My dataframe looks like this:
v1 v2 distance
0 be belong 0.666667
4 increase decrease 0.666667
9 analyze assay 0.666667
11 bespeak circulate 0.769231
21 induce generate 0.800000
24 decrease delay 0.750000
26 cause trip 0.666667
27 isolate distinguish 0.750000
28 give infect 0.666667
29 result prove 0.800000
31 describe explain 0.714286
33 report circulate 0.666667
36 affect expose 0.666667
40 explain intercede 0.705882
41 suppress restrict 0.833333
With v1
and v2
being verbs and distance
is their similarity. I want to create clusters of similar words, based on their appearance in the dataframe.
For example, the word circulate appears be similar with both bespeak and report. So I would like to have a cluster of these 3 words. Groupby doesn't help since they are string values. Can someone help?
This seems like a graph problem.
You could try to use networkx
:
import networkx as nx
G = nx.from_pandas_edgelist(df, 'v1', 'v2')

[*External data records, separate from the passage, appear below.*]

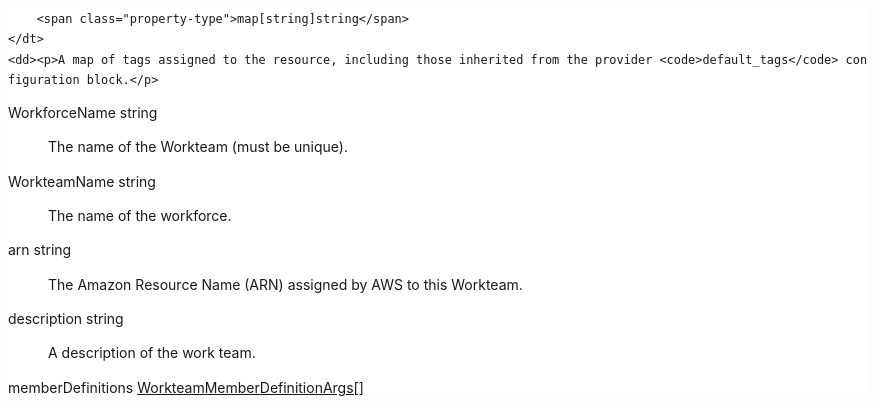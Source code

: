         <span class="property-type">map[string]string</span>
    </dt>
    <dd><p>A map of tags assigned to the resource, including those inherited from the provider <code>default_tags</code> configuration block.</p>
</dd><dt class="property-optional"
            title="Optional">
        <span id="state_workforcename_go">
<a data-swiftype-name="resource-property" data-swiftype-type="text" href="#state_workforcename_go" style="color: inherit; text-decoration: inherit;">Workforce<wbr>Name</a>
</span>
        <span class="property-indicator"></span>
        <span class="property-type">string</span>
    </dt>
    <dd><p>The name of the Workteam (must be unique).</p>
</dd><dt class="property-optional"
            title="Optional">
        <span id="state_workteamname_go">
<a data-swiftype-name="resource-property" data-swiftype-type="text" href="#state_workteamname_go" style="color: inherit; text-decoration: inherit;">Workteam<wbr>Name</a>
</span>
        <span class="property-indicator"></span>
        <span class="property-type">string</span>
    </dt>
    <dd><p>The name of the workforce.</p>
</dd></dl>
</pulumi-choosable>
</div>

<div>
<pulumi-choosable type="language" values="nodejs">
<dl class="resources-properties"><dt class="property-optional"
            title="Optional">
        <span id="state_arn_nodejs">
<a data-swiftype-name="resource-property" data-swiftype-type="text" href="#state_arn_nodejs" style="color: inherit; text-decoration: inherit;">arn</a>
</span>
        <span class="property-indicator"></span>
        <span class="property-type">string</span>
    </dt>
    <dd><p>The Amazon Resource Name (ARN) assigned by AWS to this Workteam.</p>
</dd><dt class="property-optional"
            title="Optional">
        <span id="state_description_nodejs">
<a data-swiftype-name="resource-property" data-swiftype-type="text" href="#state_description_nodejs" style="color: inherit; text-decoration: inherit;">description</a>
</span>
        <span class="property-indicator"></span>
        <span class="property-type">string</span>
    </dt>
    <dd><p>A description of the work team.</p>
</dd><dt class="property-optional"
            title="Optional">
        <span id="state_memberdefinitions_nodejs">
<a data-swiftype-name="resource-property" data-swiftype-type="text" href="#state_memberdefinitions_nodejs" style="color: inherit; text-decoration: inherit;">member<wbr>Definitions</a>
</span>
        <span class="property-indicator"></span>
        <span class="property-type"><a href="#workteammemberdefinition">Workteam<wbr>Member<wbr>Definition<wbr>Args[]</a></span>
    </dt>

clusters = nx.connected_components(G)
output:
[{'be', 'belong'}, {'delay', 'increase', 'decrease'}, {'analyze', 'assay'},
{'report', 'bespeak', 'circulate'}, {'induce', 'generate'}, {'trip', 'cause'},
{'distinguish', 'isolate'}, {'infect', 'give'}, {'prove', 'result'},
{'intercede', 'describe', 'explain'}, {'affect', 'expose'}, {'restrict', 'suppress'}]
As graph:
Small function to plot the graph in jupyter:
def nxplot(G):
from networkx.drawing.nx_agraph import to_agraph
A = to_agraph(G)
A.layout('dot')
A.draw('/tmp/graph.png')
from IPython.display import Image
return Image(filename='/tmp/graph.png')